Saved data entries
◇ ◇ ◇ ◇

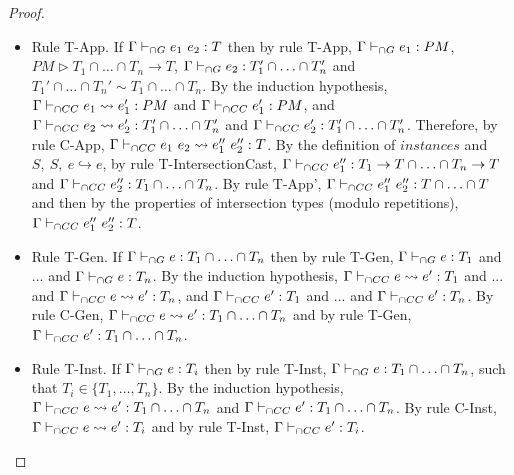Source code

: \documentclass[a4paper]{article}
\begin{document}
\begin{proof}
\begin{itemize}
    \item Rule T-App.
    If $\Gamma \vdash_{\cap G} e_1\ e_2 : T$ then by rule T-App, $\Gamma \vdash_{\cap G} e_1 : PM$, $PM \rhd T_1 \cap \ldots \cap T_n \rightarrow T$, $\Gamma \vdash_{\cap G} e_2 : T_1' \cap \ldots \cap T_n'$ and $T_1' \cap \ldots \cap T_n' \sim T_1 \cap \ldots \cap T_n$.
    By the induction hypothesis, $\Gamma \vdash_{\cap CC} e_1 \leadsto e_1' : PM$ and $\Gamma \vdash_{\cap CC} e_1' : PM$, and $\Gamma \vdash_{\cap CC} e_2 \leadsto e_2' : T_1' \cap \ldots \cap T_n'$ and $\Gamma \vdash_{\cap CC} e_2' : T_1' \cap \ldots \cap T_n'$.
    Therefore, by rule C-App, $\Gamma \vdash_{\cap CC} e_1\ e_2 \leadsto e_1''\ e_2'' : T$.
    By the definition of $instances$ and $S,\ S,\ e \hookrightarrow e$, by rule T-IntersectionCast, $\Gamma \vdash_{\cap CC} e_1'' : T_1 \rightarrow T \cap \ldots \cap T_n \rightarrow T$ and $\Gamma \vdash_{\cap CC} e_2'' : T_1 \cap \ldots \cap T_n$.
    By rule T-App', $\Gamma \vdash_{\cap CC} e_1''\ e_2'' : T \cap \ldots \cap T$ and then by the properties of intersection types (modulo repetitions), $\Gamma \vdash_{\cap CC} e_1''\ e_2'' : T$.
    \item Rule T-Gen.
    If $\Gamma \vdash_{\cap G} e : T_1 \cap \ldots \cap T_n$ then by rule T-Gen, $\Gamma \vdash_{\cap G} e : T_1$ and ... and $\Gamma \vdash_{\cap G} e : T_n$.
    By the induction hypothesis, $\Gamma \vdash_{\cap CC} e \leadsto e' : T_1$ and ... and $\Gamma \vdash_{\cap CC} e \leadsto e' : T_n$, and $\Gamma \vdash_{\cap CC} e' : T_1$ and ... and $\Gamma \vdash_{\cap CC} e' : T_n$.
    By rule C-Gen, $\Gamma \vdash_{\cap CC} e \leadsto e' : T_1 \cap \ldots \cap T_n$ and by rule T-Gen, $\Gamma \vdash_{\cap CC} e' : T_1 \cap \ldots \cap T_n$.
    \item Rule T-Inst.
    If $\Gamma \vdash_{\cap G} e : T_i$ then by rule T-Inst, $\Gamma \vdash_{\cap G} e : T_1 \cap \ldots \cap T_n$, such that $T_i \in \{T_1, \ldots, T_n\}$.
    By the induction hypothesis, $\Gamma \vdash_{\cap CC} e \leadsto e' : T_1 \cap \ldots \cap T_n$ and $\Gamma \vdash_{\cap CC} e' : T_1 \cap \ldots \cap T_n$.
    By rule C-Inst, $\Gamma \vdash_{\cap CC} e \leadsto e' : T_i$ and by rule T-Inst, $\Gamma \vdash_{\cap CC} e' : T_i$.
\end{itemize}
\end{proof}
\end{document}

◇ ◇ ◇ ◇

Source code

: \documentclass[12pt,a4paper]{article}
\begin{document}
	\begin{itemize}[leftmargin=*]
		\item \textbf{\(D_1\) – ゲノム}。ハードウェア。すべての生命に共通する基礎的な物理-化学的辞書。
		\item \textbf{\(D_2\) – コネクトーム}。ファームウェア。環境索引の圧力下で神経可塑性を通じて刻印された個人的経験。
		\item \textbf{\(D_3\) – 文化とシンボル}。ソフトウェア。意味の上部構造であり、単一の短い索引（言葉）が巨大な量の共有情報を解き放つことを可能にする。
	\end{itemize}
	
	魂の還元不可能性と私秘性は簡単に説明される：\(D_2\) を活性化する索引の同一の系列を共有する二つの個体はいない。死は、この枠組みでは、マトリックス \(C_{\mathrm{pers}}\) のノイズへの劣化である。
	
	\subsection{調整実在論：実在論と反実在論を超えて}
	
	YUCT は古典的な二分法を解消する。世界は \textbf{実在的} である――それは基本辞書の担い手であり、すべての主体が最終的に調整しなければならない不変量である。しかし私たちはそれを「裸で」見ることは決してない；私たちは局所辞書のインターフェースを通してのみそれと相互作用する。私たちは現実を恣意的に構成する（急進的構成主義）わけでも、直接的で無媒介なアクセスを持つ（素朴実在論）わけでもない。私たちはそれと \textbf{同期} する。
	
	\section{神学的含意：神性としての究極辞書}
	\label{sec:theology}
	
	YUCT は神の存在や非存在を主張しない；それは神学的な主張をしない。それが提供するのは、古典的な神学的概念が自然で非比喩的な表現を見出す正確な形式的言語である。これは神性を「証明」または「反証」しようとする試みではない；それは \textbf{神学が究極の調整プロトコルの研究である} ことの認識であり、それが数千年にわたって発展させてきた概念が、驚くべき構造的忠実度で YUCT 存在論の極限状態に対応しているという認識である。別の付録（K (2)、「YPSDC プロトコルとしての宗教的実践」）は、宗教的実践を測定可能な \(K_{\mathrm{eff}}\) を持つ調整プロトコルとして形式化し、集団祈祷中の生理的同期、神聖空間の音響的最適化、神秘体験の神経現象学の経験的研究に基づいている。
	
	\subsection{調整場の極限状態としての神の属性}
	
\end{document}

◇ ◇ ◇ ◇

**EXERCISE DETAILS:** All lines holding the word "rightarrow" must be copied from the data.

**SOLUTION FOR THIS PROBLEM:**
    If $\Gamma \vdash_{\cap G} e_1\ e_2 : T$ then by rule T-App, $\Gamma \vdash_{\cap G} e_1 : PM$, $PM \rhd T_1 \cap \ldots \cap T_n \rightarrow T$, $\Gamma \vdash_{\cap G} e_2 : T_1' \cap \ldots \cap T_n'$ and $T_1' \cap \ldots \cap T_n' \sim T_1 \cap \ldots \cap T_n$.
    By the definition of $instances$ and $S,\ S,\ e \hookrightarrow e$, by rule T-IntersectionCast, $\Gamma \vdash_{\cap CC} e_1'' : T_1 \rightarrow T \cap \ldots \cap T_n \rightarrow T$ and $\Gamma \vdash_{\cap CC} e_2'' : T_1 \cap \ldots \cap T_n$.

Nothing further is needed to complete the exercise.